Pictures paired with source code:
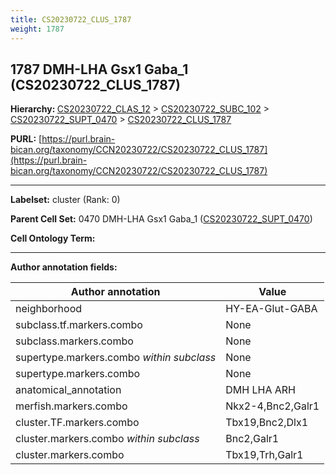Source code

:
 ```yaml
---
title: CS20230722_CLUS_1787
weight: 1787
---
```

## 1787 DMH-LHA Gsx1 Gaba_1 (CS20230722_CLUS_1787)
<b>Hierarchy: </b>
[CS20230722_CLAS_12](../CS20230722_CLAS_12) >
[CS20230722_SUBC_102](../CS20230722_SUBC_102) >
[CS20230722_SUPT_0470](../CS20230722_SUPT_0470) >
[CS20230722_CLUS_1787](../CS20230722_CLUS_1787)

**PURL:** [https://purl.brain-bican.org/taxonomy/CCN20230722/CS20230722_CLUS_1787](https://purl.brain-bican.org/taxonomy/CCN20230722/CS20230722_CLUS_1787)

---


**Labelset:** cluster (Rank: 0)

**Parent Cell Set:** 0470 DMH-LHA Gsx1 Gaba_1 ([CS20230722_SUPT_0470](../CS20230722_SUPT_0470))



**Cell Ontology Term:** 

[MARKER GENES.]: #


---

[TRANSFERRED ANNOTATIONS.]: #


[AUTHOR ANNOTATION FIELDS.]: #


**Author annotation fields:**

| Author annotation | Value |
|-------------------|-------|
|neighborhood|HY-EA-Glut-GABA|
|subclass.tf.markers.combo|None|
|subclass.markers.combo|None|
|supertype.markers.combo _within subclass_|None|
|supertype.markers.combo|None|
|anatomical_annotation|DMH LHA ARH|
|merfish.markers.combo|Nkx2-4,Bnc2,Galr1|
|cluster.TF.markers.combo|Tbx19,Bnc2,Dlx1|
|cluster.markers.combo _within subclass_|Bnc2,Galr1|
|cluster.markers.combo|Tbx19,Trh,Galr1|
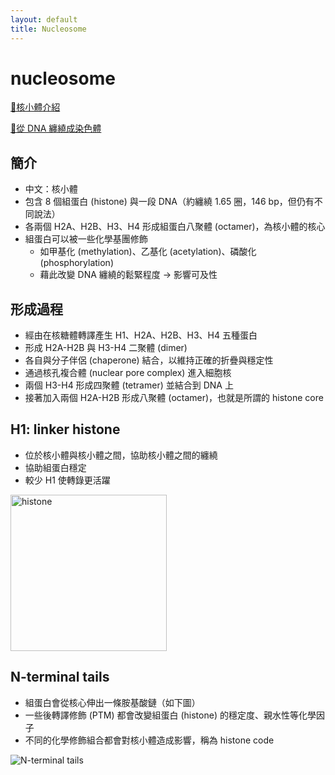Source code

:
 ```yaml
---
layout: default
title: Nucleosome
---
```


# nucleosome

[🎥核小體介紹](https://www.youtube.com/watch?v=FYwxJnGq_8c)

[🎥從 DNA 纏繞成染色體](https://www.youtube.com/watch?v=gbSIBhFwQ4s)

## 簡介

* 中文：核小體
* 包含 8 個組蛋白 (histone) 與一段 DNA（約纏繞 1.65 圈，146 bp，但仍有不同說法）
* 各兩個 H2A、H2B、H3、H4 形成組蛋白八聚體 (octamer)，為核小體的核心
* 組蛋白可以被一些化學基團修飾
  * 如甲基化 (methylation)、乙基化 (acetylation)、磷酸化 (phosphorylation)
  * 藉此改變 DNA 纏繞的鬆緊程度 $\to$ 影響可及性

## 形成過程

* 經由在核糖體轉譯產生 H1、H2A、H2B、H3、H4 五種蛋白
* 形成 H2A-H2B 與 H3-H4 二聚體 (dimer)
* 各自與分子伴侶 (chaperone) 結合，以維持正確的折疊與穩定性
* 通過核孔複合體 (nuclear pore complex) 進入細胞核
* 兩個 H3-H4 形成四聚體 (tetramer) 並結合到 DNA 上
* 接著加入兩個 H2A-H2B 形成八聚體 (octamer)，也就是所謂的 histone core

## H1: linker histone

* 位於核小體與核小體之間，協助核小體之間的纏繞
* 協助組蛋白穩定
* 較少 H1 使轉錄更活躍

<img src="https://search-static.byjusweb.com/question-images/byjus/infinitestudent-images/ckeditor_assets/pictures/78305/content_nucleosome.png" alt="histone" style="height: 250px;"/>

## N-terminal tails

* 組蛋白會從核心伸出一條胺基酸鏈（如下圖）
* 一些後轉譯修飾 (PTM) 都會改變組蛋白 (histone) 的穩定度、親水性等化學因子
* 不同的化學修飾組合都會對核小體造成影響，稱為 histone code

<img src="https://upload.wikimedia.org/wikipedia/commons/thumb/2/23/Histone_modification.pdf/page1-799px-Histone_modification.pdf.jpg?20150701152533" alt="N-terminal tails"/>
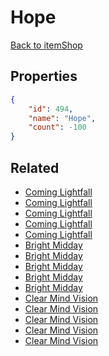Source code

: # Hope

<no description available>

[Back to itemShop](../item-shops.md)

## Properties

```json
{
    "id": 494,
    "name": "Hope",
    "count": -100
}
```

## Related

- [Coming Lightfall](../items/15613-coming-lightfall.md)
- [Coming Lightfall](../items/15614-coming-lightfall.md)
- [Coming Lightfall](../items/15615-coming-lightfall.md)
- [Coming Lightfall](../items/15616-coming-lightfall.md)
- [Coming Lightfall](../items/15617-coming-lightfall.md)
- [Bright Midday](../items/15618-bright-midday.md)
- [Bright Midday](../items/15619-bright-midday.md)
- [Bright Midday](../items/15620-bright-midday.md)
- [Bright Midday](../items/15621-bright-midday.md)
- [Bright Midday](../items/15622-bright-midday.md)
- [Clear Mind Vision](../items/15623-clear-mind-vision.md)
- [Clear Mind Vision](../items/15624-clear-mind-vision.md)
- [Clear Mind Vision](../items/15625-clear-mind-vision.md)
- [Clear Mind Vision](../items/15626-clear-mind-vision.md)
- [Clear Mind Vision](../items/15627-clear-mind-vision.md)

# TASK DESCRIPTION:
Would you please work out how many lines of the data hold "coming"? Reply with the number alone.

# ANSWER FOR THE TASK:
5